Minum Sambil Berdiri

 
Minum air putih dipercaya sebagai salah satu cara untuk meminimalisir gangguan ginjal di kemudian hari. Namun, perlu diperhatikan pula cara minum air putih yang tepat, karena bisa jadi seseorang rutin dan cukup minum air putih namun akhirnya tetap memiliki masalah pada ginjal dan saluran air kencing. Hal itu disebabkan minum sambil berdiri yang ternyata juga tidak baik secara medis.
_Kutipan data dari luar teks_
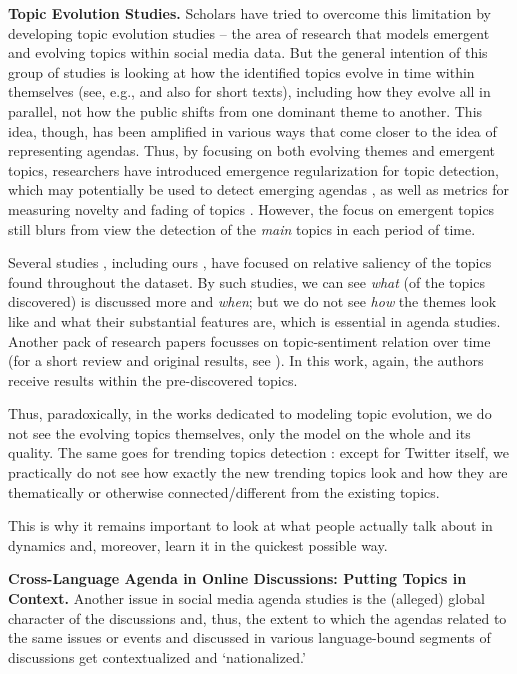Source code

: \textbf{Topic Evolution Studies.} Scholars have tried to overcome this limitation by developing topic evolution studies -- the area of research that models emergent and evolving topics within social media data. But the general intention of this group of studies is looking at how the identified topics evolve in time within themselves (see, e.g., \cite{AlamRyuLee,ZhangMaoLin} and also \cite{ZhangMaoZeng} for short texts), including how they evolve all in parallel, not how the public shifts from one dominant theme to another. This idea, though, has been amplified in various ways that come closer to the idea of representing agendas. Thus, by focusing on both evolving themes and emergent topics, researchers have introduced emergence regularization for topic detection, which may potentially be used to detect emerging agendas \cite{SahaSindhwani}, as well as metrics for measuring novelty and fading of topics \cite{HuangPengWang}. However, the focus on emergent topics still blurs from view the detection of the \textit{main} topics in each period of time.

Several studies \cite{DengCaiZhang}, including ours \cite{SmoliarovaBodrunovaYakunin}, have focused on relative saliency of the topics found throughout the dataset. By such studies, we can see \textit{what} (of the topics discovered) is discussed more and \textit{when}; but we do not see \textit{how} the themes look like and what their substantial features are, which is essential in agenda studies. Another pack of research papers focusses on topic-sentiment relation over time (for a short review and original results, see \cite{DermoucheVelcinKhouas}). In this work, again, the authors receive results within the pre-discovered topics.

Thus, paradoxically, in the works dedicated to modeling topic evolution, we do not see the evolving topics themselves, only the model on the whole and its quality. The same goes for trending topics detection \cite{WangAgichteinBenzi}: except for Twitter itself, we practically do not see how exactly the new trending topics look and how they are thematically or otherwise connected/different from the existing topics.

This is why it remains important to look at what people actually talk about in dynamics and, moreover, learn it in the quickest possible way.

\textbf{Cross-Language Agenda in Online Discussions: Putting Topics in Context.} Another issue in social media agenda studies is the (alleged) global character of the discussions and, thus, the extent to which the agendas related to the same issues or events and discussed in various language-bound segments of discussions get contextualized and ‘nationalized.’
Sehaus apapun, seseorang disarankan untuk meredakannya dengan minum sembari duduk. Sebab, filter penyaring yang berada di ginjal, akan terbuka saat posisi duduk. "Dengan duduk, maka filter penyaring akan terbuka dan memroses di dalam tubuh sebelum disalurkan ke bagian lainnya," ujar Praktisi Medis I Care Clinic Malang, Kharisma Dwi Susanti S.Kep, Ners.
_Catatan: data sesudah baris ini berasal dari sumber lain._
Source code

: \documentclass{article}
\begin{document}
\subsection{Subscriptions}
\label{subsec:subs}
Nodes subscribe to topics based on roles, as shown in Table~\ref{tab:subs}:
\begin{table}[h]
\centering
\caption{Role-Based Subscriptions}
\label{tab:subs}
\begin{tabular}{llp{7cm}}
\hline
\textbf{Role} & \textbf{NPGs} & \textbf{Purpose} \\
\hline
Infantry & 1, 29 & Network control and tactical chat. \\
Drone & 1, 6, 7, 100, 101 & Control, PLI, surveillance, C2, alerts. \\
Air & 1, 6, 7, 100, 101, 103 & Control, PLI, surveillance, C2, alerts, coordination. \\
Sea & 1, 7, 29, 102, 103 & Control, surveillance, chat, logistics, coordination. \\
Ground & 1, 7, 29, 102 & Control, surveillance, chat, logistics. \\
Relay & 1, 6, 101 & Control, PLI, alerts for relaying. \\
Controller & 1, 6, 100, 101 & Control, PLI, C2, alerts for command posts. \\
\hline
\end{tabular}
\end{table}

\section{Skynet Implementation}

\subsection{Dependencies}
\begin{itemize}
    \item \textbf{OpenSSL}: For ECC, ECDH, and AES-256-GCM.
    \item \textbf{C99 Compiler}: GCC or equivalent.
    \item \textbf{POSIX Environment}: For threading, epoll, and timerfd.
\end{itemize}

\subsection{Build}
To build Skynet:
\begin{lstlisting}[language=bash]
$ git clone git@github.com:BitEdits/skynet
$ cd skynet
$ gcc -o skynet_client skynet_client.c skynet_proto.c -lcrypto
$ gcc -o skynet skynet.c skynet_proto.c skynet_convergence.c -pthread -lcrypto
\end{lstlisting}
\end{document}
Penjelasan secara medis, tubuh manusia memiliki jaringan penyaring atau filter. Dalam istilah medis penyaringan tersebut disebut sfringer, yang merupakan struktur maskuler dan bisa membuka. Sehingga air kemih bisa melalui jalur tersebut dan menutup.
"Setiap air yang kita minum akan disalurkan pada pos-pos penyaringan yang berada di ginjal. Filter penyaring ini akan terbuka disaat kita duduk, dan tertutup disaat berdiri. Karena itu, kalau minum sambil berdiri, maka air akan langsung masuk hingga ke kantong kemih tanpa proses penyaringan," jelasnya.
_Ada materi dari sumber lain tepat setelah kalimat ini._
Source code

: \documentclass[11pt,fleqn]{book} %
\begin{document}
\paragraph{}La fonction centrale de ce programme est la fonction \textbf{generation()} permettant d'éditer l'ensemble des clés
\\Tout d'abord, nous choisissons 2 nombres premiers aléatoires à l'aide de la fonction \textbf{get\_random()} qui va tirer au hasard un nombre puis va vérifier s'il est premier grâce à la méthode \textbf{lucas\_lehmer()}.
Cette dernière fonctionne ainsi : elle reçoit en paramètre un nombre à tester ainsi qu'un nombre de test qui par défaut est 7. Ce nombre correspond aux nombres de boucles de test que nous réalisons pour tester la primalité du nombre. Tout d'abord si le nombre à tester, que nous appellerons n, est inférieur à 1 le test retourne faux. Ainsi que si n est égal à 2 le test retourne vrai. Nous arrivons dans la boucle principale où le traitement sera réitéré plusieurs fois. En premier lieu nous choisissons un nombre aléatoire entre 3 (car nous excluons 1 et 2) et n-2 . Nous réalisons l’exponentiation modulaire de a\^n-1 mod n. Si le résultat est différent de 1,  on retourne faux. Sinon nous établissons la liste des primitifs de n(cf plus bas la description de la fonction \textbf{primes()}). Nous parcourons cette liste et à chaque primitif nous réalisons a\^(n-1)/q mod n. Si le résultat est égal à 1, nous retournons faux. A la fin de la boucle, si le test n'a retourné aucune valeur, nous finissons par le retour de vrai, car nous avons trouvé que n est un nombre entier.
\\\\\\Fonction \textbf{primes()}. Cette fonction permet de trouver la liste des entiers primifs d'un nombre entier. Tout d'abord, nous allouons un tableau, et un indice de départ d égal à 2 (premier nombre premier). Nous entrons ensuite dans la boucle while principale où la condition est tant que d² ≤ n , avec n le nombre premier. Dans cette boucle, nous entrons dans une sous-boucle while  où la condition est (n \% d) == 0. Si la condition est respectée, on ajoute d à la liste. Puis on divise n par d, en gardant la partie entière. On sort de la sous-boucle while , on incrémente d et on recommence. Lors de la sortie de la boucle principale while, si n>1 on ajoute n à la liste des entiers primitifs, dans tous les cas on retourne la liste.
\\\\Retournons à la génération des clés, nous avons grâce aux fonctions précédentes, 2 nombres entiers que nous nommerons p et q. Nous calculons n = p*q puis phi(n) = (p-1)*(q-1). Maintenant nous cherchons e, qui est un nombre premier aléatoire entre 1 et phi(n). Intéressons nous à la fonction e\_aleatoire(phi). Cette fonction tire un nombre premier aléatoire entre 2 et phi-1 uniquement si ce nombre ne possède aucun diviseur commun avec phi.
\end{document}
Lalu, saat air masuk ke langsung menuju kandung kemih, maka terjadi pengendapan di saluran ureter. Saat mengendap itu, maka air tidak akan tersalurkan ke bagian tubuh yang lain.  "Rasa haus juga masih akan cepat terasa karena air masih mengendap dan di satu bagian tubuh saja," tambah dia.
Sementara itu, dengan posisi duduk, maka filter penyaring akan terbuka dan akan berproses di dalam tubuh sebelum disalurkan ke berbagai organ lainnya, lalu diolah lagi hingga masuk ke kantong kemih. Dengan demikian, maka rasa haus yang dirasakan akan segera sirna seusai meminum air putih sambil duduk.
"Minum sambil duduk juga menunjukkan jika seseorang itu santai dan membiarkan air itu diproses ke seluruh bagian tubuh. Hal itu juga menunjukkan tubuh kita rileks," papar Kharisma.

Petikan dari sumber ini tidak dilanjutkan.